The Technical Advisory Committee considered this item at its November 10, 2020 meeting and voted unanimously to recommend approval. Committee members accepted the staff recommendation with no comment.

The Citizens Advisory Committee considered this item at its November 10, 2020 meeting. The motion to approve the item failed with a tied vote. Committee members held significant discussion over implementing the 90% Plan in February 2021 rather than follow the staff recommendation to gradually ramp up service to the 90% Plan in June 2021. Committee members expressed interest in understanding the potential financial impact of implementing the 90% Plan starting in February. Members also discussed that any financial risk associated with starting the 90% Plan sooner should be taken by VTA to ensure riders will continue to rely on transit service in the early months of 2021 and beyond. Additionally, the committee encouraged staff to continue working with municipalities to encourage land use decisions and policies that support transit.
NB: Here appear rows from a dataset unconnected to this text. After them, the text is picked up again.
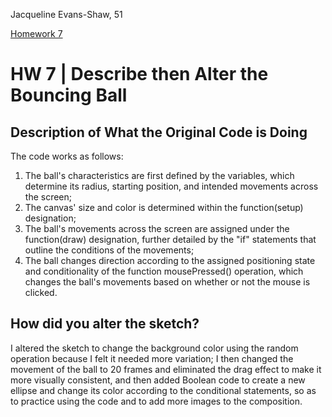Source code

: Jacqueline Evans-Shaw, 51

[Homework 7](https://jackie98.github.io/120-work/hw-7/)


# HW 7 | Describe then Alter the Bouncing Ball

## Description of What the Original Code is Doing

<!--
--This is a Comment Block--

Please describe what the original code is doing.

Why is it working the way it is?
What does each line do?
How can you make the ball change direction?

-->
The code works as follows:
1. The ball's characteristics are first defined by the variables, which determine its radius, starting position, and intended movements across the screen;
2. The canvas' size and color is determined within the function(setup) designation;
3. The ball's movements across the screen are assigned under the function(draw) designation, further detailed by the "if" statements that outline the conditions of the movements;
4. The ball changes direction according to the assigned positioning state and conditionality of the function mousePressed() operation, which changes the ball's movements based on whether or not the mouse is clicked.



## How did you alter the sketch?

<!--
Please describe how and why you changed the sketch?
-->
I altered the sketch to change the background color using the random operation because I felt it needed more variation; I then changed the movement of the ball to 20 frames and eliminated the drag effect to make it more visually consistent, and then added Boolean code to create a new ellipse and change its color according to the conditional statements, so as to practice using the code and to add more images to the composition.
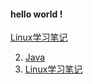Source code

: #### hello world !

[Linux学习笔记](_posts/2022-7-12-linux.md)

2. [Java](_posts/Linux.md)
2. [Linux学习笔记](_posts/1.md)
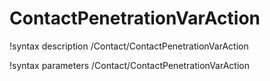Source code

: <!-- MOOSE Documentation Stub: Remove this when content is added. -->

# ContactPenetrationVarAction

!syntax description /Contact/ContactPenetrationVarAction

!syntax parameters /Contact/ContactPenetrationVarAction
The Committee for Transportation, Mobility and Accessibility considered this item at its November 12, 2020 meeting. The motion to approve the item failed after the committee asked staff to review clarify the staff recommendation and called the item to a re-vote. The committee expressed a desire to have greater transparency around VTA’s sales tax revenue outlook in order to make a more affirmative decision on the item. The committee also asked staff whether information on the draft plans was provided in Braille or through other medium to individuals with visual impairments. Staff responded that materials provided on the project webpage incorporate ADA-accessible features that enable individuals to receive the information.

The Policy Advisory Committee considered this item at its November 12, 2020 meeting and voted unanimously to recommend approval. The committee inquired about information on COVID-19 safety precautions and COVID-19 transmission rates on public transportation; staff offered to follow up with this as well as with information on VTA’s compliance with County and CDC requirements around safety, cleaning and sanitation practices on its facilities.



Meeting History

Nov 10, 2020 4:00 PM Media Citizens Advisory Committee (CAC) Regular Meeting
draft Draft

Janice Soriano, Senior Transportation Planner, provided the staff report and a presentation entitled “2021 Transit Service Plan.”

Public Comment

The following Interested Citizens commented on the importance of sustainable, robust transit and urged the Committee to find funding solutions to prevent transit service cuts. They recommended the 90% Plan begin in February and increase to 100% as soon as possible.

· Kevin Ma

· Tiffany Chen

· Daniel Huynh

· Hoai-An

· Charlotte Quinn

· Adam Buchbinder

· Alexis

· Hayden Miller

· Sonya Patil

· Bob Barrett

· Monica Mallon

· Annebelle Law

· Jeremy

· Salim

Mr. Lebrun commented on the following: 1) expressed support for maintaining the availability of VTA Access paratransit service; 2) connection headways; 3) suggest a delay in the implementation of the Rapid 568 and prioritize a return to 15-minute headways on the major bus lines and light rail; and 4) VTA’s financial outlook is good.

Members of the Committee and staff discussed the following: 1) increasing service to the 90% Plan in June 2021; 2) potential financial impact of implementing the 90% Plan starting in February 2021; 3) ensure riders will continue to rely on transit service in the early months of 2021 and beyond; and 4) encouraged staff to continue working with municipalities to encourage land use decisions and policies that support transit.

M/S/F (Cacciotti/Swaminathan) on a vote of 4 ayes to 4 noes to recommend that the VTA Board of Directors adopt the phased “90% Plan” as VTA's 2021 Transit Service Plan. The Plan includes an opportunity for the Board to "course correct" in the first half of 2021 if financial, ridership, or other conditions warrant. Members Gunjan, Quevedo, Roemer and Wadler opposed.

Nov 19, 2020 10:00 AM Media Congestion Management Program & Planning Committee (CMPP) Regular Meeting
draft Draft

On order of Chairperson Rennie and there being no objection, the Committee deferred the 2021 Transit Service Plan.